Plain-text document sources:

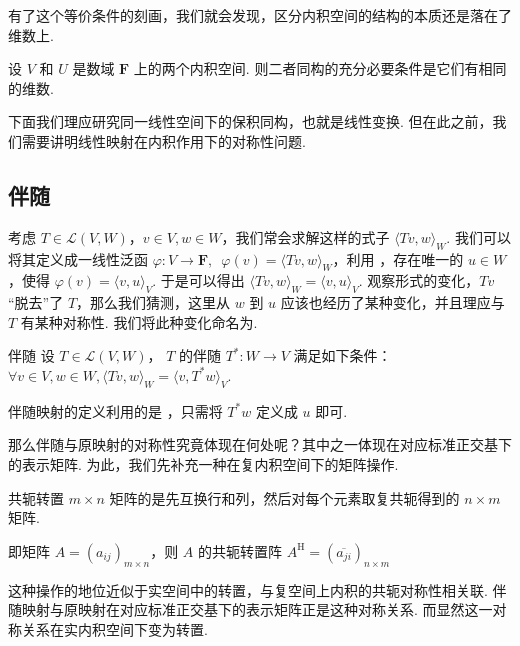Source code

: 有了这个等价条件的刻画，我们就会发现，区分内积空间的结构的本质还是落在了维数上.

\begin{theorem}{}{}
    设 $ V $ 和 $ U $ 是数域 $ \mathbf{F} $ 上的两个内积空间. 则二者同构的充分必要条件是它们有相同的维数.
\end{theorem}

下面我们理应研究同一线性空间下的保积同构，也就是线性变换. 但在此之前，我们需要讲明线性映射在内积作用下的对称性问题.

\subsection{伴随}

考虑 $ T \in \mathcal{L}(V, W) $，$ v \in V, w \in W $，我们常会求解这样的式子 $ \langle Tv, w \rangle_W $. 我们可以将其定义成一线性泛函 $ \varphi : V \rightarrow \mathbf{F}, \enspace \varphi (v) = \langle Tv, w \rangle_W $，利用 ，存在唯一的 $ u \in W $，使得 $ \varphi (v) = \langle v, u \rangle_V $. 于是可以得出 $ \langle Tv, w \rangle_W = \langle v, u \rangle_V $. 观察形式的变化，$ Tv $ “脱去”了 $ T $，那么我们猜测，这里从 $ w $ 到 $ u $ 应该也经历了某种变化，并且理应与 $ T $ 有某种对称性. 我们将此种变化命名为.

\begin{definition}{伴随}{} 
    设 $ T \in \mathcal{L}(V, W) $， $ T $ 的伴随 $ T^*: W \rightarrow V $ 满足如下条件： $ \forall v \in V, w \in W, \langle Tv, w \rangle_W = \langle v, T^*w \rangle_V $.
\end{definition}

伴随映射的定义利用的是 ，只需将 $ T^*w $ 定义成 $ u $ 即可.

那么伴随与原映射的对称性究竟体现在何处呢？其中之一体现在对应标准正交基下的表示矩阵. 为此，我们先补充一种在复内积空间下的矩阵操作.

\begin{definition}{共轭转置}{} 
    $ m \times n $ 矩阵的是先互换行和列，然后对每个元素取复共轭得到的 $ n \times m $ 矩阵.

    即矩阵 $ A = (a_{ij})_{m \times n} $，则 $ A $ 的共轭转置阵 $ A^{\mathrm{H}} = (\overline{a_{ji}})_{n \times m} $
\end{definition}

这种操作的地位近似于实空间中的转置，与复空间上内积的共轭对称性相关联. 伴随映射与原映射在对应标准正交基下的表示矩阵正是这种对称关系. 而显然这一对称关系在实内积空间下变为转置.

→ **What the exercise asks**: The result should be the full set of entries above, restated exactly and without images.

→ **The completed task**:
Source code

: 有了这个等价条件的刻画，我们就会发现，区分内积空间的结构的本质还是落在了维数上.

\begin{theorem}{}{}
    设 $ V $ 和 $ U $ 是数域 $ \mathbf{F} $ 上的两个内积空间. 则二者同构的充分必要条件是它们有相同的维数.
\end{theorem}

下面我们理应研究同一线性空间下的保积同构，也就是线性变换. 但在此之前，我们需要讲明线性映射在内积作用下的对称性问题.

\subsection{伴随}

考虑 $ T \in \mathcal{L}(V, W) $，$ v \in V, w \in W $，我们常会求解这样的式子 $ \langle Tv, w \rangle_W $. 我们可以将其定义成一线性泛函 $ \varphi : V \rightarrow \mathbf{F}, \enspace \varphi (v) = \langle Tv, w \rangle_W $，利用 ，存在唯一的 $ u \in W $，使得 $ \varphi (v) = \langle v, u \rangle_V $. 于是可以得出 $ \langle Tv, w \rangle_W = \langle v, u \rangle_V $. 观察形式的变化，$ Tv $ “脱去”了 $ T $，那么我们猜测，这里从 $ w $ 到 $ u $ 应该也经历了某种变化，并且理应与 $ T $ 有某种对称性. 我们将此种变化命名为.

\begin{definition}{伴随}{} 
    设 $ T \in \mathcal{L}(V, W) $， $ T $ 的伴随 $ T^*: W \rightarrow V $ 满足如下条件： $ \forall v \in V, w \in W, \langle Tv, w \rangle_W = \langle v, T^*w \rangle_V $.
\end{definition}

伴随映射的定义利用的是 ，只需将 $ T^*w $ 定义成 $ u $ 即可.

那么伴随与原映射的对称性究竟体现在何处呢？其中之一体现在对应标准正交基下的表示矩阵. 为此，我们先补充一种在复内积空间下的矩阵操作.

\begin{definition}{共轭转置}{} 
    $ m \times n $ 矩阵的是先互换行和列，然后对每个元素取复共轭得到的 $ n \times m $ 矩阵.

    即矩阵 $ A = (a_{ij})_{m \times n} $，则 $ A $ 的共轭转置阵 $ A^{\mathrm{H}} = (\overline{a_{ji}})_{n \times m} $
\end{definition}

这种操作的地位近似于实空间中的转置，与复空间上内积的共轭对称性相关联. 伴随映射与原映射在对应标准正交基下的表示矩阵正是这种对称关系. 而显然这一对称关系在实内积空间下变为转置.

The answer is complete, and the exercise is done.